The problem with the Great Unrest was that its politics were syndicalist. According to its supporters, change would come about through economic struggle, irrespective of what occurred in the political sphere. Any absence of struggle could be explained simply in terms of bad leadership. Ignoring both parliamentary and extra-parliamentary politics, the syndicalists failed to undermine the Labour leaders and were unable to prevent the wave of jingoism which brought an end to the movement in 1914. So the antidote to Labourism is neither to be found in the sectarianism of the SDF, nor in the syndicalism of 1910 to 1914. It is to be found instead in a class movement away from the existing leaders of the movement, similar to that of 1892 to 1910, but this time channelled in a clear, revolutionary direction.

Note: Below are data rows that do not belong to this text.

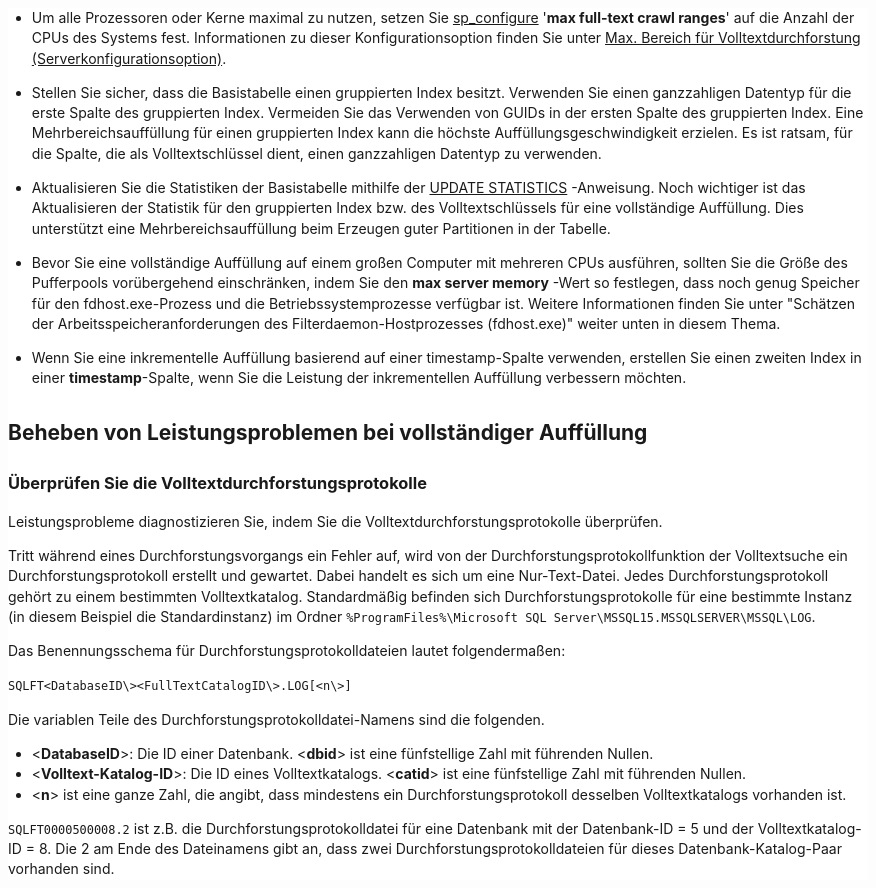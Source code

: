 -   Um alle Prozessoren oder Kerne maximal zu nutzen, setzen Sie [sp_configure](../../relational-databases/system-stored-procedures/sp-configure-transact-sql.md) '**max full-text crawl ranges**' auf die Anzahl der CPUs des Systems fest. Informationen zu dieser Konfigurationsoption finden Sie unter [Max. Bereich für Volltextdurchforstung (Serverkonfigurationsoption)](../../database-engine/configure-windows/max-full-text-crawl-range-server-configuration-option.md).  
  
-   Stellen Sie sicher, dass die Basistabelle einen gruppierten Index besitzt. Verwenden Sie einen ganzzahligen Datentyp für die erste Spalte des gruppierten Index. Vermeiden Sie das Verwenden von GUIDs in der ersten Spalte des gruppierten Index. Eine Mehrbereichsauffüllung für einen gruppierten Index kann die höchste Auffüllungsgeschwindigkeit erzielen. Es ist ratsam, für die Spalte, die als Volltextschlüssel dient, einen ganzzahligen Datentyp zu verwenden.  
  
-   Aktualisieren Sie die Statistiken der Basistabelle mithilfe der [UPDATE STATISTICS](../../t-sql/statements/update-statistics-transact-sql.md) -Anweisung. Noch wichtiger ist das Aktualisieren der Statistik für den gruppierten Index bzw. des Volltextschlüssels für eine vollständige Auffüllung. Dies unterstützt eine Mehrbereichsauffüllung beim Erzeugen guter Partitionen in der Tabelle.  
  
-   Bevor Sie eine vollständige Auffüllung auf einem großen Computer mit mehreren CPUs ausführen, sollten Sie die Größe des Pufferpools vorübergehend einschränken, indem Sie den **max server memory** -Wert so festlegen, dass noch genug Speicher für den fdhost.exe-Prozess und die Betriebssystemprozesse verfügbar ist. Weitere Informationen finden Sie unter "Schätzen der Arbeitsspeicheranforderungen des Filterdaemon-Hostprozesses (fdhost.exe)" weiter unten in diesem Thema.

-   Wenn Sie eine inkrementelle Auffüllung basierend auf einer timestamp-Spalte verwenden, erstellen Sie einen zweiten Index in einer **timestamp**-Spalte, wenn Sie die Leistung der inkrementellen Auffüllung verbessern möchten.  
  
##  <a name="full"></a> Beheben von Leistungsproblemen bei vollständiger Auffüllung  
### <a name="review-the-full-text-crawl-logs"></a>Überprüfen Sie die Volltextdurchforstungsprotokolle
 Leistungsprobleme diagnostizieren Sie, indem Sie die Volltextdurchforstungsprotokolle überprüfen.
 
Tritt während eines Durchforstungsvorgangs ein Fehler auf, wird von der Durchforstungsprotokollfunktion der Volltextsuche ein Durchforstungsprotokoll erstellt und gewartet. Dabei handelt es sich um eine Nur-Text-Datei. Jedes Durchforstungsprotokoll gehört zu einem bestimmten Volltextkatalog. Standardmäßig befinden sich Durchforstungsprotokolle für eine bestimmte Instanz (in diesem Beispiel die Standardinstanz) im Ordner `%ProgramFiles%\Microsoft SQL Server\MSSQL15.MSSQLSERVER\MSSQL\LOG`.
 
Das Benennungsschema für Durchforstungsprotokolldateien lautet folgendermaßen:  
  
`SQLFT<DatabaseID\><FullTextCatalogID\>.LOG[<n\>]`
  
Die variablen Teile des Durchforstungsprotokolldatei-Namens sind die folgenden.
-   <**DatabaseID**>: Die ID einer Datenbank. <**dbid**> ist eine fünfstellige Zahl mit führenden Nullen.  
-   <**Volltext-Katalog-ID**>: Die ID eines Volltextkatalogs. <**catid**> ist eine fünfstellige Zahl mit führenden Nullen.  
-   <**n**> ist eine ganze Zahl, die angibt, dass mindestens ein Durchforstungsprotokoll desselben Volltextkatalogs vorhanden ist.  
  
 `SQLFT0000500008.2` ist z.B. die Durchforstungsprotokolldatei für eine Datenbank mit der Datenbank-ID = 5 und der Volltextkatalog-ID = 8. Die 2 am Ende des Dateinamens gibt an, dass zwei Durchforstungsprotokolldateien für dieses Datenbank-Katalog-Paar vorhanden sind.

The implications of this argument for socialists today could not be more important. Prior to their victory in 1906 the Liberals were the dominant party which was seen to represent the working class movement – but they were swept away. Workers saw through one generation of bourgeois politicians and demanded representation of their own. Of course, the task of deserting a bourgeois party with a Labour wing is not the same as breaking from a long established Labour Party. Before we even start thinking of an end to the Labour Party, there must first be a significant challenge to Labourism. But the memory exists of a moment which undermined the dominant politics of the 1900s. It has been done before, therefore it can be done again.
Thanks to Adrian Gibbons for suggestions.
1. M. O’Brien, Socialists and the Origins of Labour, International Socialism 87, Summer 2000, p. 25.
2. J. Charlton, It Just Went Like Tinder (London 1999), pp. 19–21.
3. This is the title of an excellent short guide to the formation of the Labour Party: E. Hobsbawm, Labour’s Turning Point (London 1948). Several of the quotations here are taken from that book.